Lucas’ birthday…he would be 37…though it just seems yesterday…he would have been 18.   Just yesterday…a life taken way to soon it seems.    Lucas was one of those with a perhaps not full out fire  yet but definitely a spark.   He just had that little grin that could warm your heart.    I did not spend as much time with Luke…I’m sure we all think that.   The youngest of three brothers…Brothers.    And there is a song that always makes me think of Lucas.   And I wonder who you’d be today.   Grandma and I talked about that today...you wonder...what if...a question I ask often...
 
And I thought of that when your aunt saying how old you would be.   Thirty seven years…and that is hard for me to imagine as we seem to just leave a person at the last age we seen them last…Whether they have left this life or not...  
I have pondered why is that those that leave us we usually only remember their good qualities and if there was qualities that drove us crazy we still make them endearing…and perhaps that is a gift…much like how you can remember your childhood.     You can either make it a miserable existence…or you just remember the good parts and think life was good then!    My heart thinks of you Lucas as I sit here at my kitchen table…and my thoughts and prayers go for your mom…your brothers…all your family and friends that misses you still.    I stop and give respect and think I would have liked to have known you more…you were a special one Lucas…you were a special one!

I put in a picture that I found...I know Brian will not love this one...but I remember this day...Brian's 8th grade graduation...Brian living with us at the time...but the brother's together...
 
Oh Lucas...so dang cute...I think of Tate's baby Rigen  not a baby anymore...close to the age you were Luke and something of him makes me think of Lucas...perhaps the grin...and I think of the sunrise and the sunsets today...both of which saying a special day.   I read about how Aaron Watson had not written of the loss of his daughter...not to make others sad but to remind how precious life is.    And also to stop and remember you Luke...that you are special to us...
And so I think of the sunsets...one I caught as I was headed up the road...distractions and shadows...darkness...but at the end of the road light...and I wonder what verse I should add...and I think of course it should come from Luke...and so I include on the picture...one of the verses that speaks to me...
 
Peace to those who walk this road of life...Thinking of Lucas on his birthday...left us much too soon...
Love,
Aunt Penny
 

Sunday, March 15, 2015

Baby Calves...Blue Bonnet songs...Lambs...and my boys...SPRING TIME!
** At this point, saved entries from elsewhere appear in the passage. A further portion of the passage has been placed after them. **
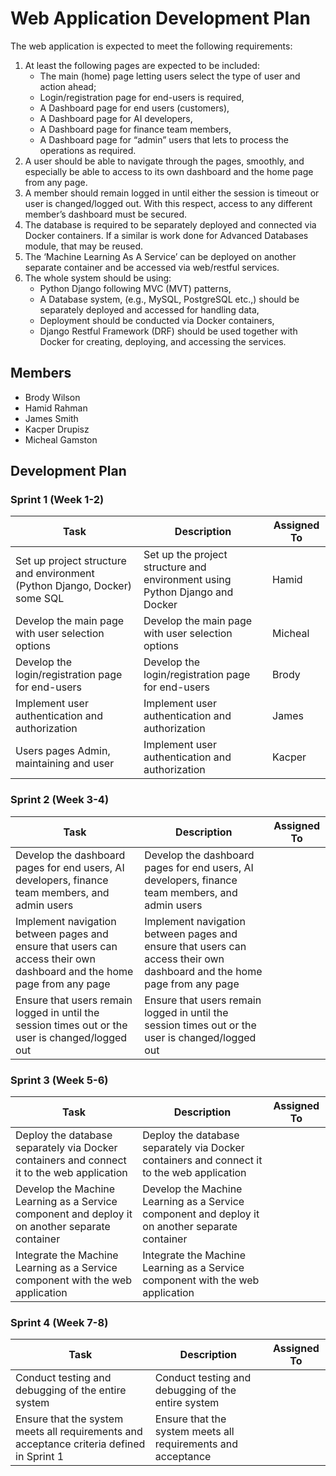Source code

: Web Application Development Plan
===============================

The web application is expected to meet the following requirements:

1. At least the following pages are expected to be included:
	* The main (home) page letting users select the type of user and action ahead;
	* Login/registration page for end-users is required,
	* A Dashboard page for end users (customers),
	* A Dashboard page for AI developers,
	* A Dashboard page for finance team members,
	* A Dashboard page for “admin” users that lets to process the operations as required.
2. A user should be able to navigate through the pages, smoothly, and especially be able to access to its own dashboard and the home page from any page.
3. A member should remain logged in until either the session is timeout or user is changed/logged out. With this respect, access to any different member’s dashboard must be secured.
4. The database is required to be separately deployed and connected via Docker containers. If a similar is work done for Advanced Databases module, that may be reused.
5. The ‘Machine Learning As A Service’ can be deployed on another separate container and be accessed via web/restful services.
6. The whole system should be using:
	* Python Django following MVC (MVT) patterns,
	* A Database system, (e.g., MySQL, PostgreSQL etc.,) should be separately deployed and accessed for handling data,
	* Deployment should be conducted via Docker containers,
	* Django Restful Framework (DRF) should be used together with Docker for creating, deploying, and accessing the services.

Members
-------

* Brody Wilson
* Hamid Rahman
* James Smith
* Kacper Drupisz
* Micheal Gamston

Development Plan
---------------

### Sprint 1 (Week 1-2)

| Task | Description | Assigned To |
| --- | --- | --- |
| Set up project structure and environment (Python Django, Docker) some SQL| Set up the project structure and environment using Python Django and Docker | Hamid |
| Develop the main page with user selection options  | Develop the main page with user selection options | Micheal |
| Develop the login/registration page for end-users | Develop the login/registration page for end-users | Brody |
| Implement user authentication and authorization | Implement user authentication and authorization | James |
| Users pages Admin, maintaining and user | Implement user authentication and authorization | Kacper |

### Sprint 2 (Week 3-4)

| Task | Description | Assigned To |
| --- | --- | --- |
| Develop the dashboard pages for end users, AI developers, finance team members, and admin users | Develop the dashboard pages for end users, AI developers, finance team members, and admin users |  |
| Implement navigation between pages and ensure that users can access their own dashboard and the home page from any page | Implement navigation between pages and ensure that users can access their own dashboard and the home page from any page |  |
| Ensure that users remain logged in until the session times out or the user is changed/logged out | Ensure that users remain logged in until the session times out or the user is changed/logged out |  |

### Sprint 3 (Week 5-6)

| Task | Description | Assigned To |
| --- | --- | --- |
| Deploy the database separately via Docker containers and connect it to the web application | Deploy the database separately via Docker containers and connect it to the web application |  |
| Develop the Machine Learning as a Service component and deploy it on another separate container | Develop the Machine Learning as a Service component and deploy it on another separate container |  |
| Integrate the Machine Learning as a Service component with the web application | Integrate the Machine Learning as a Service component with the web application |  |

### Sprint 4 (Week 7-8)

| Task | Description | Assigned To |
| --- | --- | --- |
| Conduct testing and debugging of the entire system | Conduct testing and debugging of the entire system |  |
| Ensure that the system meets all requirements and acceptance criteria defined in Sprint 1 | Ensure that the system meets all requirements and acceptance  |
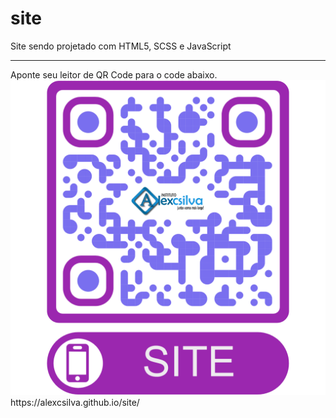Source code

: # site
 Site sendo projetado com HTML5, SCSS e JavaScript
 <hr>
 Aponte seu leitor de QR Code para o code abaixo.
 <br>
 <img src="img/SITE.png" alt="SITE -AlexCSilva | Instituto" title="SITE -AlexCSilva | Instituto">
 <br>
https://alexcsilva.github.io/site/

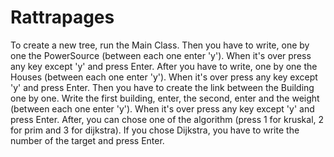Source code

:# Rattrapages

To create a new tree, run the Main Class.
Then you have to write, one by one the PowerSource (between each one enter 'y'). When it's over press any key except 'y' and press Enter.
After you have to write, one by one the Houses (between each one enter 'y'). When it's over press any key except 'y' and press Enter.
Then you have to create the link between the Building one by one. Write the first building, enter, the second, enter and the weight (between each one enter 'y'). When it's over press any key except 'y' and press Enter.
After, you can chose one of the algorithm (press 1 for kruskal, 2 for prim and 3 for dijkstra).
    If you chose Dijkstra, you have to write the number of the target and press Enter.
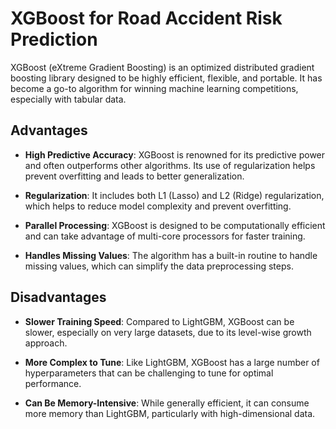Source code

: # XGBoost for Road Accident Risk Prediction

XGBoost (eXtreme Gradient Boosting) is an optimized distributed gradient boosting library designed to be highly efficient, flexible, and portable. It has become a go-to algorithm for winning machine learning competitions, especially with tabular data.

## Advantages

- **High Predictive Accuracy**: XGBoost is renowned for its predictive power and often outperforms other algorithms. Its use of regularization helps prevent overfitting and leads to better generalization.

- **Regularization**: It includes both L1 (Lasso) and L2 (Ridge) regularization, which helps to reduce model complexity and prevent overfitting.

- **Parallel Processing**: XGBoost is designed to be computationally efficient and can take advantage of multi-core processors for faster training.

- **Handles Missing Values**: The algorithm has a built-in routine to handle missing values, which can simplify the data preprocessing steps.

## Disadvantages

- **Slower Training Speed**: Compared to LightGBM, XGBoost can be slower, especially on very large datasets, due to its level-wise growth approach.

- **More Complex to Tune**: Like LightGBM, XGBoost has a large number of hyperparameters that can be challenging to tune for optimal performance.

- **Can Be Memory-Intensive**: While generally efficient, it can consume more memory than LightGBM, particularly with high-dimensional data.
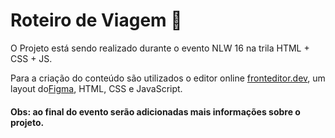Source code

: # Roteiro de Viagem 🚀
O Projeto está sendo realizado durante o evento NLW 16 na trila HTML + CSS + JS.

Para a criação do conteúdo são utilizados o editor online [fronteditor.dev](https://www.fronteditor.dev/), um layout do[Figma](https://www.figma.com/community/file/1392277205162897872/nlw-journey-roteiro-de-viagem), HTML, CSS e JavaScript.

#### Obs: ao final do evento serão adicionadas mais informações sobre o projeto.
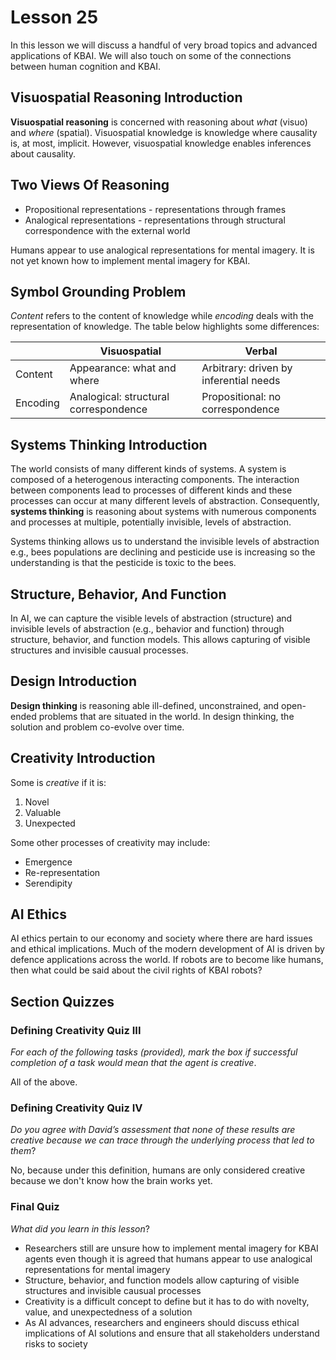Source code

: # Lesson 25

In this lesson we will discuss a handful of very broad topics and advanced applications of KBAI. We will also touch on some of the connections between human cognition and KBAI.

## Visuospatial Reasoning Introduction

**Visuospatial reasoning** is concerned with reasoning about _what_ (visuo) and _where_ (spatial). Visuospatial knowledge is knowledge where causality is, at most, implicit. However, visuospatial knowledge enables inferences about causality.

## Two Views Of Reasoning

- Propositional representations - representations through frames
- Analogical representations - representations through structural correspondence with the external world

Humans appear to use analogical representations for mental imagery. It is not yet known how to implement mental imagery for KBAI.

## Symbol Grounding Problem

_Content_ refers to the content of knowledge while _encoding_ deals with the representation of knowledge. The table below highlights some differences:

|          | Visuospatial                          | Verbal                                 |
| -------- | ------------------------------------- | -------------------------------------- |
| Content  | Appearance: what and where            | Arbitrary: driven by inferential needs |
| Encoding | Analogical: structural correspondence | Propositional: no correspondence       |

## Systems Thinking Introduction

The world consists of many different kinds of systems. A system is composed of a heterogenous interacting components. The interaction between components lead to processes of different kinds and these processes can occur at many different levels of abstraction. Consequently, **systems thinking** is reasoning about systems with numerous components and processes at multiple, potentially invisible, levels of abstraction.

Systems thinking allows us to understand the invisible levels of abstraction e.g., bees populations are declining and pesticide use is increasing so the understanding is that the pesticide is toxic to the bees.

## Structure, Behavior, And Function

In AI, we can capture the visible levels of abstraction (structure) and invisible levels of abstraction (e.g., behavior and function) through structure, behavior, and function models. This allows capturing of visible structures and invisible causual processes.

## Design Introduction

**Design thinking** is reasoning able ill-defined, unconstrained, and open-ended problems that are situated in the world. In design thinking, the solution and problem co-evolve over time.

## Creativity Introduction

Some is _creative_ if it is:

1. Novel
2. Valuable
3. Unexpected

Some other processes of creativity may include:

- Emergence
- Re-representation
- Serendipity

## AI Ethics

AI ethics pertain to our economy and society where there are hard issues and ethical implications. Much of the modern development of AI is driven by defence applications across the world. If robots are to become like humans, then what could be said about the civil rights of KBAI robots?

## Section Quizzes

### Defining Creativity Quiz III

_For each of the following tasks (provided), mark the box if successful completion of a task would mean that the agent is creative_.

All of the above.

### Defining Creativity Quiz IV

_Do you agree with David’s assessment that none of these results are creative because we can trace through the underlying process that led to them_?

No, because under this definition, humans are only considered creative because we don't know how the brain works yet.

### Final Quiz

_What did you learn in this lesson_?

- Researchers still are unsure how to implement mental imagery for KBAI agents even though it is agreed that humans appear to use analogical representations for mental imagery
- Structure, behavior, and function models allow capturing of visible structures and invisible causual processes
- Creativity is a difficult concept to define but it has to do with novelty, value, and unexpectedness of a solution
- As AI advances, researchers and engineers should discuss ethical implications of AI solutions and ensure that all stakeholders understand risks to society
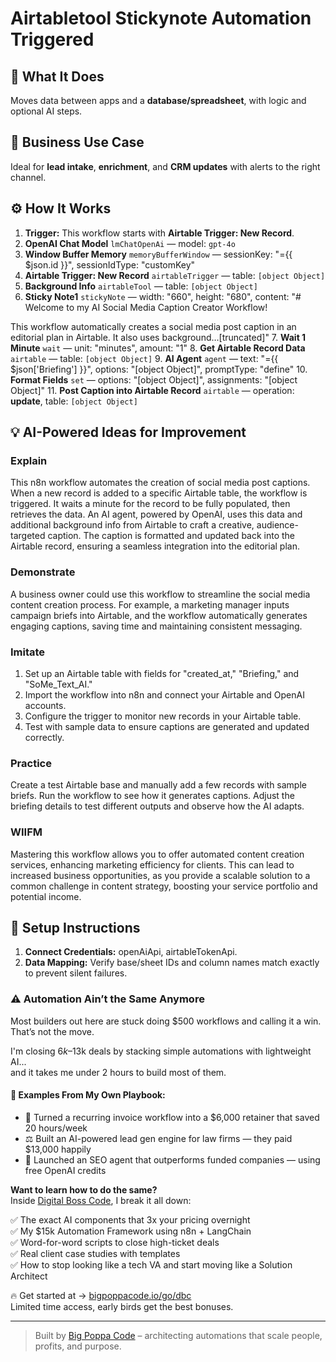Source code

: # Airtabletool Stickynote Automation Triggered
  ## 🚀 What It Does
  Moves data between apps and a **database/spreadsheet**, with logic and optional AI steps.
  
  ## 💼 Business Use Case
  Ideal for **lead intake**, **enrichment**, and **CRM updates** with alerts to the right channel.
  
  ## ⚙️ How It Works
  1. **Trigger:** This workflow starts with **Airtable Trigger: New Record**.
  2. **OpenAI Chat Model** `lmChatOpenAi` — model: `gpt-4o`
3. **Window Buffer Memory** `memoryBufferWindow` — sessionKey: "={{ $json.id }}", sessionIdType: "customKey"
4. **Airtable Trigger: New Record** `airtableTrigger` — table: `[object Object]`
5. **Background Info** `airtableTool` — table: `[object Object]`
6. **Sticky Note1** `stickyNote` — width: "660", height: "680", content: "# Welcome to my AI Social Media Caption Creator Workflow!

This workflow automatically creates a social media post caption in an editorial plan in Airtable. It also uses background…[truncated]"
7. **Wait 1 Minute** `wait` — unit: "minutes", amount: "1"
8. **Get Airtable Record Data** `airtable` — table: `[object Object]`
9. **AI Agent** `agent` — text: "={{ $json['Briefing'] }}", options: "[object Object]", promptType: "define"
10. **Format Fields** `set` — options: "[object Object]", assignments: "[object Object]"
11. **Post Caption into Airtable Record** `airtable` — operation: **update**, table: `[object Object]`
  
  ## 💡 AI-Powered Ideas for Improvement
  ### Explain
This n8n workflow automates the creation of social media post captions. When a new record is added to a specific Airtable table, the workflow is triggered. It waits a minute for the record to be fully populated, then retrieves the data. An AI agent, powered by OpenAI, uses this data and additional background info from Airtable to craft a creative, audience-targeted caption. The caption is formatted and updated back into the Airtable record, ensuring a seamless integration into the editorial plan.

### Demonstrate
A business owner could use this workflow to streamline the social media content creation process. For example, a marketing manager inputs campaign briefs into Airtable, and the workflow automatically generates engaging captions, saving time and maintaining consistent messaging.

### Imitate
1. Set up an Airtable table with fields for "created_at," "Briefing," and "SoMe_Text_AI."
2. Import the workflow into n8n and connect your Airtable and OpenAI accounts.
3. Configure the trigger to monitor new records in your Airtable table.
4. Test with sample data to ensure captions are generated and updated correctly.

### Practice
Create a test Airtable base and manually add a few records with sample briefs. Run the workflow to see how it generates captions. Adjust the briefing details to test different outputs and observe how the AI adapts.

### WIIFM
Mastering this workflow allows you to offer automated content creation services, enhancing marketing efficiency for clients. This can lead to increased business opportunities, as you provide a scalable solution to a common challenge in content strategy, boosting your service portfolio and potential income.
  
  ## 🔧 Setup Instructions
  1. **Connect Credentials:** openAiApi, airtableTokenApi.
2. **Data Mapping:** Verify base/sheet IDs and column names match exactly to prevent silent failures.
  
### ⚠️ Automation Ain’t the Same Anymore

Most builders out here are stuck doing $500 workflows and calling it a win.  
That’s not the move.  

I'm closing $6k–$13k deals by stacking simple automations with lightweight AI...  
and it takes me under 2 hours to build most of them.

#### 🧠 Examples From My Own Playbook:
- 🔁 Turned a recurring invoice workflow into a $6,000 retainer that saved 20 hours/week  
- ⚖️ Built an AI-powered lead gen engine for law firms — they paid $13,000 happily  
- 🚀 Launched an SEO agent that outperforms funded companies — using free OpenAI credits  

**Want to learn how to do the same?**  
Inside [Digital Boss Code](https://bigpoppacode.io/go/dbc), I break it all down:

✅ The exact AI components that 3x your pricing overnight  
✅ My $15k Automation Framework using n8n + LangChain  
✅ Word-for-word scripts to close high-ticket deals  
✅ Real client case studies with templates  
✅ How to stop looking like a tech VA and start moving like a Solution Architect  

🔥 Get started at → [bigpoppacode.io/go/dbc](https://bigpoppacode.io/go/dbc)  
Limited time access, early birds get the best bonuses.

---
> Built by [Big Poppa Code](https://bigpoppacode.io) – architecting automations that scale people, profits, and purpose.
  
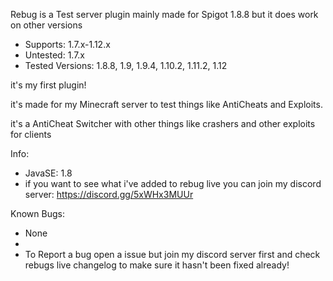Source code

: Rebug is a Test server plugin mainly made for Spigot 1.8.8 but it does work on other versions

- Supports: 1.7.x-1.12.x
- Untested: 1.7.x
- Tested Versions: 1.8.8, 1.9, 1.9.4, 1.10.2, 1.11.2, 1.12

it's my first plugin!

it's made for my Minecraft server to test things like AntiCheats and Exploits.

it's a AntiCheat Switcher with other things like crashers and other exploits for clients


Info:
- JavaSE: 1.8
- if you want to see what i've added to rebug live you can join my discord server: https://discord.gg/5xWHx3MUUr

Known Bugs:
- None
- 
- To Report a bug open a issue but join my discord server first and check rebugs live changelog to make sure it hasn't been fixed already!
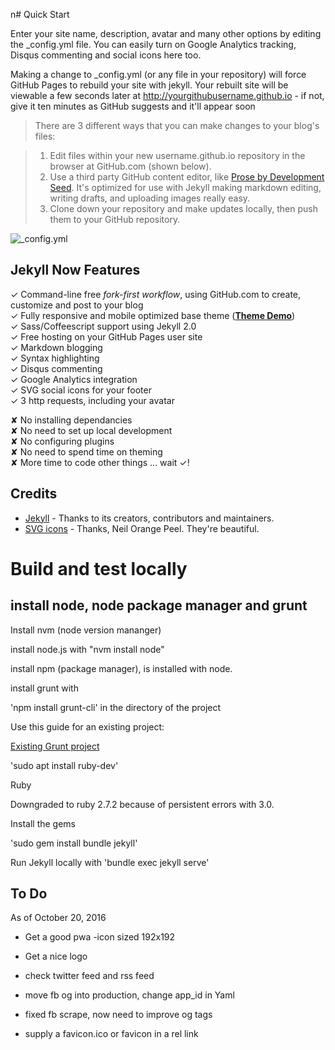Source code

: n# Quick Start

Enter your site name, description, avatar and many other options by editing the _config.yml file. You can easily turn on Google Analytics tracking, Disqus commenting and social icons here too.

Making a change to _config.yml (or any file in your repository) will force GitHub Pages to rebuild your site with jekyll. Your rebuilt site will be viewable a few seconds later at <http://yourgithubusername.github.io> - if not, give it ten minutes as GitHub suggests and it'll appear soon

> There are 3 different ways that you can make changes to your blog's files:

> 1. Edit files within your new username.github.io repository in the browser at GitHub.com (shown below).
> 2. Use a third party GitHub content editor, like [Prose by Development Seed](http://prose.io). It's optimized for use with Jekyll making markdown editing, writing drafts, and uploading images really easy.
> 3. Clone down your repository and make updates locally, then push them to your GitHub repository.

![_config.yml](/images/config.png "_config.yml")


## Jekyll Now Features

✓ Command-line free _fork-first workflow_, using GitHub.com to create, customize and post to your blog  
✓ Fully responsive and mobile optimized base theme (**[Theme Demo](http://jekyllnow.com)**)  
✓ Sass/Coffeescript support using Jekyll 2.0  
✓ Free hosting on your GitHub Pages user site  
✓ Markdown blogging  
✓ Syntax highlighting  
✓ Disqus commenting  
✓ Google Analytics integration  
✓ SVG social icons for your footer  
✓ 3 http requests, including your avatar  

✘ No installing dependancies  
✘ No need to set up local development  
✘ No configuring plugins  
✘ No need to spend time on theming  
✘ More time to code other things ... wait ✓!  


## Credits

- [Jekyll](https://github.com/jekyll/jekyll) - Thanks to its creators, contributors and maintainers.
- [SVG icons](https://github.com/neilorangepeel/Free-Social-Icons) - Thanks, Neil Orange Peel. They're beautiful.

# Build and test locally

## install node, node package manager and grunt

Install nvm (node version mananger)

install node.js with "nvm install node"

install npm (package manager), is installed with node.

install grunt with

'npm install grunt-cli' in the directory of the project

Use this guide for an existing project:

[Existing Grunt project](https://gruntjs.com/getting-started#working-with-an-existing-grunt-project)


'sudo apt install ruby-dev'

Ruby

Downgraded to ruby 2.7.2 because of persistent errors with 3.0.

Install the gems

'sudo gem install bundle jekyll'

Run Jekyll locally with 
'bundle exec jekyll serve'

## To Do

As of October 20, 2016
- Get a good pwa -icon sized 192x192
- Get a nice logo

- check twitter feed and rss feed
- move fb og into production, change app_id in Yaml
- fixed fb scrape, now need to improve og tags
- supply a favicon.ico or favicon in a rel link
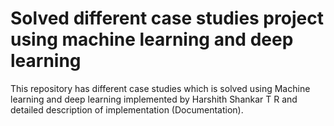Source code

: # Solved different case studies project using machine learning and deep learning
This repository has different case studies which is solved using Machine learning and deep learning implemented by Harshith Shankar T R and detailed description of implementation (Documentation).
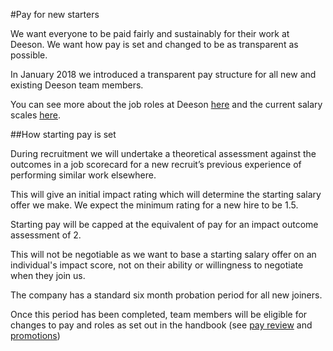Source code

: #Pay for new starters

We want everyone to be paid fairly and sustainably for their work at Deeson. We want how pay is set and changed to be as transparent as possible.

In January 2018 we introduced a transparent pay structure for all new and existing Deeson team members.

You can see more about the job roles at Deeson [here](https://handbook.deeson.co.uk/working-at-deeson/pay-scales/) and the current salary scales [here](https://drive.google.com/file/d/19dbyHOX29yLpNrK3KsywY9CKYXsCSKYm/view?usp=sharing).

##How starting pay is set

During recruitment we will undertake a theoretical assessment against the outcomes in a job scorecard for a new recruit’s previous experience of performing similar work elsewhere. 

This will give an initial impact rating which will determine the starting salary offer we make. We expect the minimum rating for a new hire to be 1.5.

Starting pay will be capped at the equivalent of pay for an impact outcome assessment of 2. 

This will not be negotiable as we want to base a starting salary offer on an individual's impact score, not on their ability or willingness to negotiate when they join us.

The company has a standard six month probation period for all new joiners.

Once this period has been completed, team members will be eligible for changes to pay and roles as set out in the handbook (see [pay review](https://handbook.deeson.co.uk/working-at-deeson/pay-review/) and [promotions](https://handbook.deeson.co.uk/working-at-deeson/promotion/))
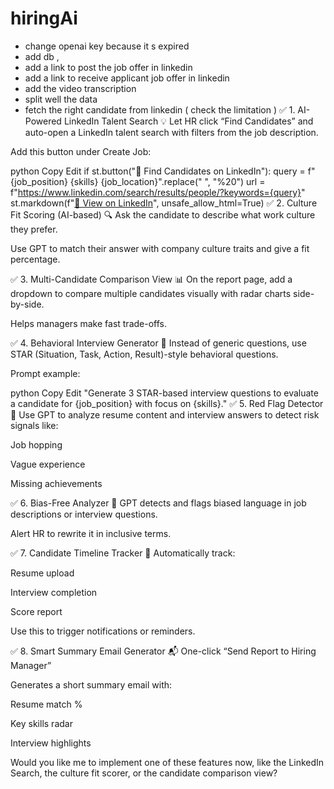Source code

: # hiringAi

- change openai key because it s expired
- add db ,
- add a link to post the job offer in linkedin
- add a link to receive applicant job offer in linkedin
- add the video transcription
- split well the data
- fetch the right candidate from linkedin ( check the limitation )
✅ 1. AI-Powered LinkedIn Talent Search
💡 Let HR click “Find Candidates” and auto-open a LinkedIn talent search with filters from the job description.

Add this button under Create Job:

python
Copy
Edit
if st.button("🔎 Find Candidates on LinkedIn"):
    query = f"{job_position} {skills} {job_location}".replace(" ", "%20")
    url = f"https://www.linkedin.com/search/results/people/?keywords={query}"
    st.markdown(f"[🔗 View on LinkedIn]({url})", unsafe_allow_html=True)
✅ 2. Culture Fit Scoring (AI-based)
🔍 Ask the candidate to describe what work culture they prefer.

Use GPT to match their answer with company culture traits and give a fit percentage.

✅ 3. Multi-Candidate Comparison View
📊 On the report page, add a dropdown to compare multiple candidates visually with radar charts side-by-side.

Helps managers make fast trade-offs.

✅ 4. Behavioral Interview Generator
🤖 Instead of generic questions, use STAR (Situation, Task, Action, Result)-style behavioral questions.

Prompt example:

python
Copy
Edit
"Generate 3 STAR-based interview questions to evaluate a candidate for {job_position} with focus on {skills}."
✅ 5. Red Flag Detector
🧠 Use GPT to analyze resume content and interview answers to detect risk signals like:

Job hopping

Vague experience

Missing achievements

✅ 6. Bias-Free Analyzer
👥 GPT detects and flags biased language in job descriptions or interview questions.

Alert HR to rewrite it in inclusive terms.

✅ 7. Candidate Timeline Tracker
📅 Automatically track:

Resume upload

Interview completion

Score report

Use this to trigger notifications or reminders.

✅ 8. Smart Summary Email Generator
📬 One-click “Send Report to Hiring Manager”

Generates a short summary email with:

Resume match %

Key skills radar

Interview highlights

Would you like me to implement one of these features now, like the LinkedIn Search, the culture fit scorer, or the candidate comparison view?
I finish what I started yesterday...how I love spring time...such JOY and miracles it seems...I had begun writing yesterday...

An awesome pi day...3.14...went with Lance to the cows...we discussed Kasey Jo waiting to have little Baby O and kind of cool if would be born on pi day...this year being 3.1415...ANYWAY...I love spending time with my son...though here for a short time...it is weaning time for the lambs and I hear them this morning...they are not pleased!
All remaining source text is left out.